When an OFTP client attempts to connect to an OFTP server, it informs the server of its identity by sending the server its ODETTE Identifier and associated password. If the server recognizes this ID and thus should allow the connection, the server sends back its own ODETTE Identifier and password. Only if both sides recognize the other (by ID) will the connection succeed.
These ID values are exchanged using ‘SSID’ commands, which stands for Start Session ID. Thus an SSID value can be thought of as the ID used to confirm the identity of the remote side when establishing an OFTP session (connection).
An SFID is also an ODETTE Identifier value, but it is used in a different way from the SSID. While the SSID is used to initiate a session (connection) with an OFTP server, the SFID is used to identify the ultimate recipient of a file. When a client sends a file over OFTP, it includes an SFID value to let the remote side know whether the file should be passed along (routed) to another OFTP entity.
So the SFID value may be the same as the SSID of the server, if the file is meant to stay at the target server. It may also be different, if the client is connecting to a clearing house (i.e.) gateway OFTP server, and that server needs to pass along (route) the file to the end recipient.
Using SSID and SFID Values in CData Arc
Configuring the correct SSID and SFID values in Arc depends on whether your OFTP trading partner requires message routing (e.g. connecting to a clearing house server in the ‘middle’) or not (files should be transferred directly to the receiving endpoint).
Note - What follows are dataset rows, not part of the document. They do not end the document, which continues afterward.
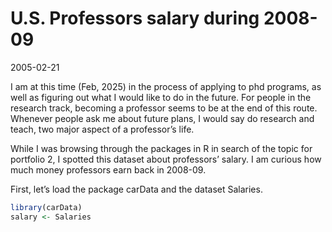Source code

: U.S. Professors salary during 2008-09
================
2005-02-21

I am at this time (Feb, 2025) in the process of applying to phd
programs, as well as figuring out what I would like to do in the future.
For people in the research track, becoming a professor seems to be at
the end of this route. Whenever people ask me about future plans, I
would say do research and teach, two major aspect of a professor’s life.

While I was browsing through the packages in R in search of the topic
for portfolio 2, I spotted this dataset about professors’ salary. I am
curious how much money professors earn back in 2008-09.

First, let’s load the package carData and the dataset Salaries.

``` r
library(carData)
salary <- Salaries
```
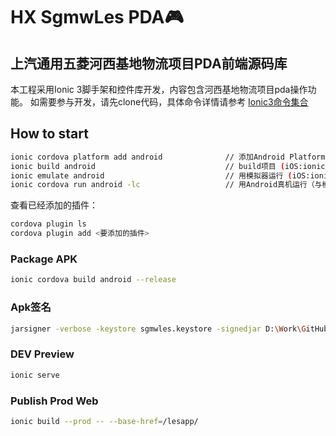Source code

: # HX SgmwLes PDA🎮
## 上汽通用五菱河西基地物流项目PDA前端源码库
本工程采用Ionic 3脚手架和控件库开发，内容包含河西基地物流项目pda操作功能。
如需要参与开发，请先clone代码，具体命令详情请参考
[Ionic3命令集合](https://ionicframework.com/docs/v3/cli/commands.html)
## How to start
```Bash
ionic cordova platform add android              // 添加Android Platform （iOS:ionic platform add ios）
ionic build android                             // build项目 (iOS:ionic build ios)  
ionic emulate android                           // 用模拟器运行 (iOS:ionic emulate ios)  
ionic cordova run android -lc                   // 用Android真机运行（与模拟器二选一就好啦~~）
```
查看已经添加的插件：
```Bash
cordova plugin ls
cordova plugin add <要添加的插件>
```
### Package APK
```Bash
ionic cordova build android --release
```
### Apk签名

```Bash
jarsigner -verbose -keystore sgmwles.keystore -signedjar D:\Work\GitHub\SgmwLes\platforms\android\app\build\outputs\apk\release\smgwles.release.apk D:\Work\GitHub\SgmwLes\platforms\android\app\build\outputs\apk\release\app-release-unsigned.apk sgmwles.keystore
```

### DEV Preview
```Bash
ionic serve
```
### Publish Prod Web
```Bash
ionic build --prod -- --base-href=/lesapp/
```
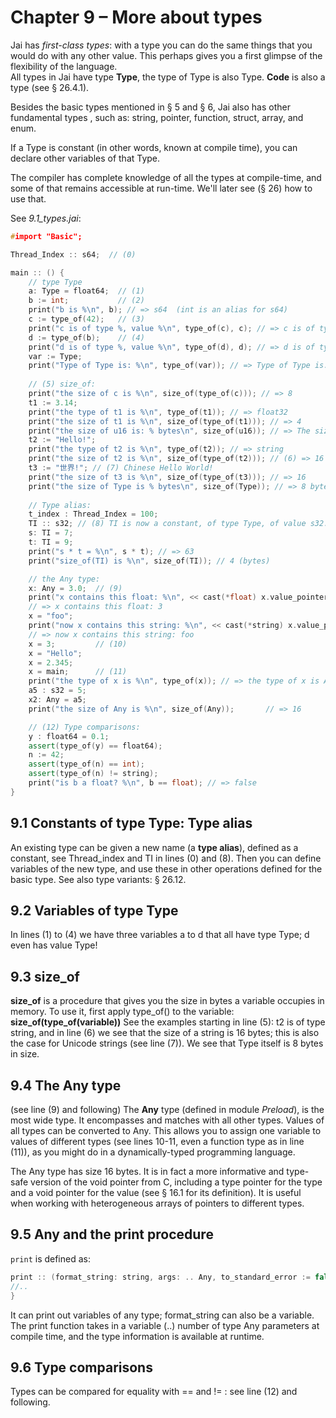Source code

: # Chapter 9 – More about types

Jai has _first-class types_: with a type you can do the same things that you would do with any other value. This perhaps gives you a first glimpse of the flexibility of the language.  
All types in Jai have type **Type**, the type of Type is also Type.
**Code** is also a type (see § 26.4.1).

Besides the basic types mentioned in § 5 and § 6, Jai also has  other fundamental types , such as: string, pointer, function, struct, array, and enum.

If a Type is constant (in other words, known at compile time),
you can declare other variables of that Type.  

The compiler has complete knowledge of all the types at compile-time, and some of that remains accessible at run-time. We'll later see (§ 26) how to use that.

See *9.1_types.jai*:

```c++
#import "Basic";

Thread_Index :: s64;  // (0)

main :: () {
    // type Type
    a: Type = float64;  // (1)
    b := int;           // (2)
    print("b is %\n", b); // => s64  (int is an alias for s64)
    c := type_of(42);   // (3)
    print("c is of type %, value %\n", type_of(c), c); // => c is of type Type, value s64
    d := type_of(b);    // (4)
    print("d is of type %, value %\n", type_of(d), d); // => d is of type Type, value Type
    var := Type;
    print("Type of Type is: %\n", type_of(var)); // => Type of Type is: Type
 
    // (5) size_of:
    print("the size of c is %\n", size_of(type_of(c))); // => 8
    t1 := 3.14; 
    print("the type of t1 is %\n", type_of(t1)); // => float32
    print("the size of t1 is %\n", size_of(type_of(t1))); // => 4
    print("the size of u16 is: % bytes\n", size_of(u16)); // => The size of u16 is: 2 bytes
    t2 := "Hello!";
    print("the type of t2 is %\n", type_of(t2)); // => string
    print("the size of t2 is %\n", size_of(type_of(t2))); // (6) => 16
    t3 := "世界!"; // (7) Chinese Hello World!
    print("the size of t3 is %\n", size_of(type_of(t3))); // => 16
    print("the size of Type is % bytes\n", size_of(Type)); // => 8 bytes
    
    // Type alias:
    t_index : Thread_Index = 100;
    TI :: s32; // (8) TI is now a constant, of type Type, of value s32.
    s: TI = 7;
    t: TI = 9;
    print("s * t = %\n", s * t); // => 63
    print("size_of(TI) is %\n", size_of(TI)); // 4 (bytes)

    // the Any type:
    x: Any = 3.0;  // (9)
    print("x contains this float: %\n", << cast(*float) x.value_pointer);
    // => x contains this float: 3
    x = "foo";
    print("now x contains this string: %\n", << cast(*string) x.value_pointer);
    // => now x contains this string: foo
    x = 3;         // (10)
    x = "Hello";
    x = 2.345;
    x = main;      // (11)
    print("the type of x is %\n", type_of(x)); // => the type of x is Any
    a5 : s32 = 5;
    x2: Any = a5;
    print("the size of Any is %\n", size_of(Any));       // => 16

    // (12) Type comparisons:
    y : float64 = 0.1;
    assert(type_of(y) == float64);
    n := 42;
    assert(type_of(n) == int);
    assert(type_of(n) != string);
    print("is b a float? %\n", b == float); // => false
}
```
## 9.1 Constants of type Type: Type alias
An existing type can be given a new name (a **type alias**), defined as a constant, see Thread_index and TI in lines (0) and (8). Then you can define variables of the new type, and use these in other operations defined for the basic type. 
See also type variants: § 26.12.

## 9.2 Variables of type Type
In lines (1) to (4) we have three variables a to d that all have type Type; d even has value Type!  

## 9.3 size_of
**size_of** is a procedure that gives you the size in bytes a variable occupies in memory.
To use it, first apply type_of() to the variable:     **size_of(type_of(variable))**
See the examples starting in line (5):
t2 is of type string, and in line (6) we see that the size of a string is 16 bytes; this is also the case for Unicode strings (see line (7)).
We see that Type itself is 8 bytes in size.

## 9.4 The Any type
(see line (9) and following)
The **Any** type (defined in module _Preload_), is the most wide type. It encompasses and matches with all other types. Values of all types can be converted to Any.
This allows you to assign one variable to values of different types (see lines 10-11, even a function type as in line (11)), as you might do in a dynamically-typed programming language.

The Any type has size 16 bytes. It is in fact a more informative and type-safe version of the void pointer from C, including a type pointer for the type and a void pointer for the value (see § 16.1 for its definition).
It is useful when working with heterogeneous arrays of pointers to different types.

## 9.5 Any and the print procedure
`print` is defined as:

```c++
print :: (format_string: string, args: .. Any, to_standard_error := false) -> bytes_printed: s64 {
//..
}
```

It can print out variables of any type; format_string can also be a variable.
The print function takes in a variable (..) number of type Any parameters at compile time, and the type information is available at runtime. 

## 9.6 Type comparisons
Types can be compared for equality with == and != : see line (12) and following.

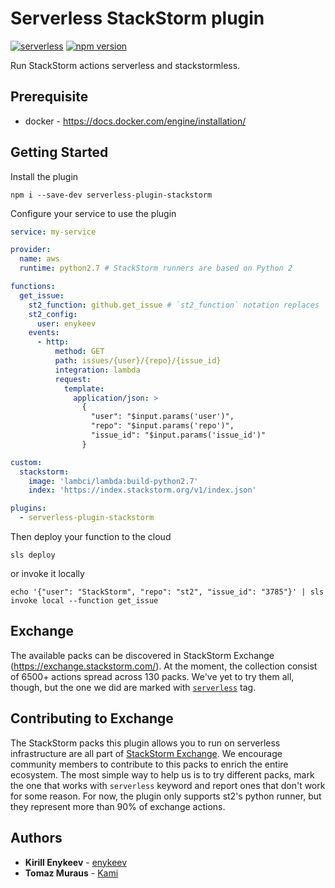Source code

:# Serverless StackStorm plugin

[![serverless](http://public.serverless.com/badges/v3.svg)](http://www.serverless.com)
[![npm version](https://badge.fury.io/js/serverless-plugin-stackstorm.svg)](https://badge.fury.io/js/serverless-plugin-stackstorm)

Run StackStorm actions serverless and stackstormless.

## Prerequisite
- docker - https://docs.docker.com/engine/installation/

## Getting Started
Install the plugin
```
npm i --save-dev serverless-plugin-stackstorm
```

Configure your service to use the plugin

```yaml
service: my-service

provider:
  name: aws
  runtime: python2.7 # StackStorm runners are based on Python 2

functions:
  get_issue:
    st2_function: github.get_issue # `st2_function` notation replaces `handler`. The rest is the same.
    st2_config:
      user: enykeev
    events:
      - http:
          method: GET
          path: issues/{user}/{repo}/{issue_id}
          integration: lambda
          request:
            template:
              application/json: >
                {
                  "user": "$input.params('user')",
                  "repo": "$input.params('repo')",
                  "issue_id": "$input.params('issue_id')"
                }

custom:
  stackstorm:
    image: 'lambci/lambda:build-python2.7'
    index: 'https://index.stackstorm.org/v1/index.json'

plugins:
  - serverless-plugin-stackstorm
```

Then deploy your function to the cloud
```
sls deploy
```

or invoke it locally
```
echo '{"user": "StackStorm", "repo": "st2", "issue_id": "3785"}' | sls invoke local --function get_issue
```

## Exchange

The available packs can be discovered in StackStorm Exchange (https://exchange.stackstorm.com/). At the moment, the collection consist of 6500+ actions spread across 130 packs. We've yet to try them all, though, but the one we did are marked with [`serverless`](https://exchange.stackstorm.org/#serverless) tag.

## Contributing to Exchange

The StackStorm packs this plugin allows you to run on serverless infrastructure are all part of [StackStorm Exchange](https://github.com/StackStorm-Exchange). We encourage community members to contribute to this packs to enrich the entire ecosystem. The most simple way to help us is to try different packs, mark the one that works with `serverless` keyword and report ones that don't work for some reason. For now, the plugin only supports st2's python runner, but they represent more than 90% of exchange actions.

## Authors

* **Kirill Enykeev** - [enykeev](https://github.com/enykeev)
* **Tomaz Muraus** - [Kami](https://github.com/Kami)

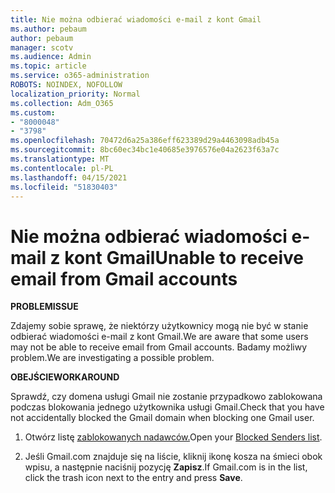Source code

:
 ```yaml
---
title: Nie można odbierać wiadomości e-mail z kont Gmail
ms.author: pebaum
author: pebaum
manager: scotv
ms.audience: Admin
ms.topic: article
ms.service: o365-administration
ROBOTS: NOINDEX, NOFOLLOW
localization_priority: Normal
ms.collection: Adm_O365
ms.custom:
- "8000048"
- "3798"
ms.openlocfilehash: 70472d6a25a386eff623389d29a4463098adb45a
ms.sourcegitcommit: 8bc60ec34bc1e40685e3976576e04a2623f63a7c
ms.translationtype: MT
ms.contentlocale: pl-PL
ms.lasthandoff: 04/15/2021
ms.locfileid: "51830403"
---
```

# <a name="unable-to-receive-email-from-gmail-accounts"></a><span data-ttu-id="509ae-102">Nie można odbierać wiadomości e-mail z kont Gmail</span><span class="sxs-lookup"><span data-stu-id="509ae-102">Unable to receive email from Gmail accounts</span></span>

<span data-ttu-id="509ae-103">**PROBLEM**</span><span class="sxs-lookup"><span data-stu-id="509ae-103">**ISSUE**</span></span>

<span data-ttu-id="509ae-104">Zdajemy sobie sprawę, że niektórzy użytkownicy mogą nie być w stanie odbierać wiadomości e-mail z kont Gmail.</span><span class="sxs-lookup"><span data-stu-id="509ae-104">We are aware that some users may not be able to receive email from Gmail accounts.</span></span> <span data-ttu-id="509ae-105">Badamy możliwy problem.</span><span class="sxs-lookup"><span data-stu-id="509ae-105">We are investigating a possible problem.</span></span>

<span data-ttu-id="509ae-106">**OBEJŚCIE**</span><span class="sxs-lookup"><span data-stu-id="509ae-106">**WORKAROUND**</span></span>

<span data-ttu-id="509ae-107">Sprawdź, czy domena usługi Gmail nie zostanie przypadkowo zablokowana podczas blokowania jednego użytkownika usługi Gmail.</span><span class="sxs-lookup"><span data-stu-id="509ae-107">Check that you have not accidentally blocked the Gmail domain when blocking one Gmail user.</span></span>

1. <span data-ttu-id="509ae-108">Otwórz listę [zablokowanych nadawców.](https://go.microsoft.com/fwlink/?linkid=2121010)</span><span class="sxs-lookup"><span data-stu-id="509ae-108">Open your [Blocked Senders list](https://go.microsoft.com/fwlink/?linkid=2121010).</span></span>

2. <span data-ttu-id="509ae-109">Jeśli Gmail.com znajduje się na liście, kliknij ikonę kosza na śmieci obok wpisu, a następnie naciśnij pozycję **Zapisz**.</span><span class="sxs-lookup"><span data-stu-id="509ae-109">If Gmail.com is in the list, click the trash icon next to the entry and press **Save**.</span></span>
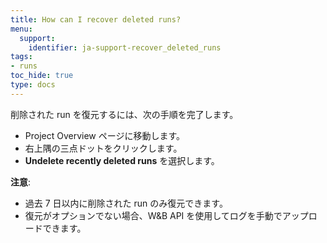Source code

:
 ```yaml
---
title: How can I recover deleted runs?
menu:
  support:
    identifier: ja-support-recover_deleted_runs
tags:
- runs
toc_hide: true
type: docs
---
```


削除された run を復元するには、次の手順を完了します。

- Project Overview ページに移動します。
- 右上隅の三点ドットをクリックします。
- **Undelete recently deleted runs** を選択します。

**注意**:
- 過去 7 日以内に削除された run のみ復元できます。
- 復元がオプションでない場合、W&B API を使用してログを手動でアップロードできます。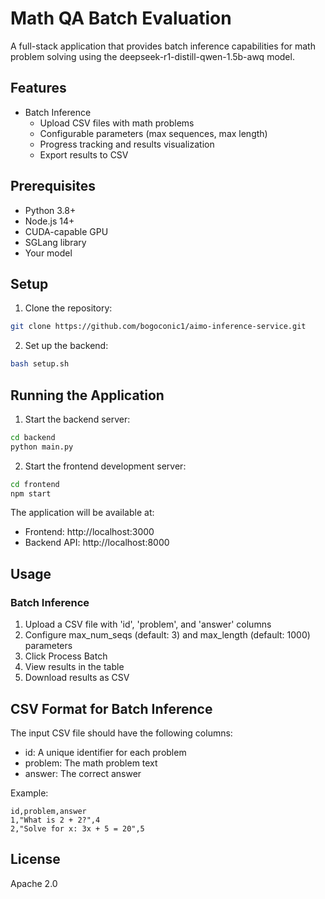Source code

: # Math QA Batch Evaluation

A full-stack application that provides batch inference capabilities for math problem solving using the deepseek-r1-distill-qwen-1.5b-awq model.

## Features

- Batch Inference
  - Upload CSV files with math problems
  - Configurable parameters (max sequences, max length)
  - Progress tracking and results visualization
  - Export results to CSV

## Prerequisites

- Python 3.8+
- Node.js 14+
- CUDA-capable GPU
- SGLang library
- Your model

## Setup

1. Clone the repository:
```bash
git clone https://github.com/bogoconic1/aimo-inference-service.git
```

2. Set up the backend:
```bash
bash setup.sh
```

## Running the Application

1. Start the backend server:
```bash
cd backend
python main.py
```

2. Start the frontend development server:
```bash
cd frontend
npm start
```

The application will be available at:
- Frontend: http://localhost:3000
- Backend API: http://localhost:8000

## Usage

### Batch Inference
1. Upload a CSV file with 'id', 'problem', and 'answer' columns
2. Configure max_num_seqs (default: 3) and max_length (default: 1000) parameters
3. Click Process Batch
4. View results in the table
5. Download results as CSV

## CSV Format for Batch Inference

The input CSV file should have the following columns:
- id: A unique identifier for each problem
- problem: The math problem text
- answer: The correct answer

Example:
```csv
id,problem,answer
1,"What is 2 + 2?",4
2,"Solve for x: 3x + 5 = 20",5
```

## License

Apache 2.0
If the trading partner provides two different Identifier values for the SSID and SFID, this indicates that the partner requires message routing.
Configuration When Routing Messages
If your partner requires message routing, two separate OFTP Connectors will need to be configured. One connector (call it connectorA) will be configured with the connection details for the clearing house server (i.e. the server in the middle), while the other connector (connectorB) will be configured with the connection details for the end recipient server.
The Identifier field in connectorA should have your partner’s SSID value, or the value used to identify the clearing house server. The Identifier field in connectorB should have your partner’s SFID value, or the value used to identify the end recipient server. Additionally, connectorB should have the Routing Partner field (under the Routing section in the settings tab) set to connectorA.
Once this setup is configured, files that should be sent to the partner should be uploaded/input to connectorB. This connector will use connectorA to connect to the clearing house server (as a result of setting Routing Partner), and send the file with the SFID value from the Identifier field in connectorB so that the file is routed along to the target destination.
Configuration When Transferring Files Directly
If your partner does not require message routing, then they should provide a single SSID/SFID value to identify their OFTP server. Only one OFTP Connector needs to be configured (in contrast to the two connectors required when message routing is involved), and the Identifier field in that connector should be set to this single SSID/SFID value provided by the partner.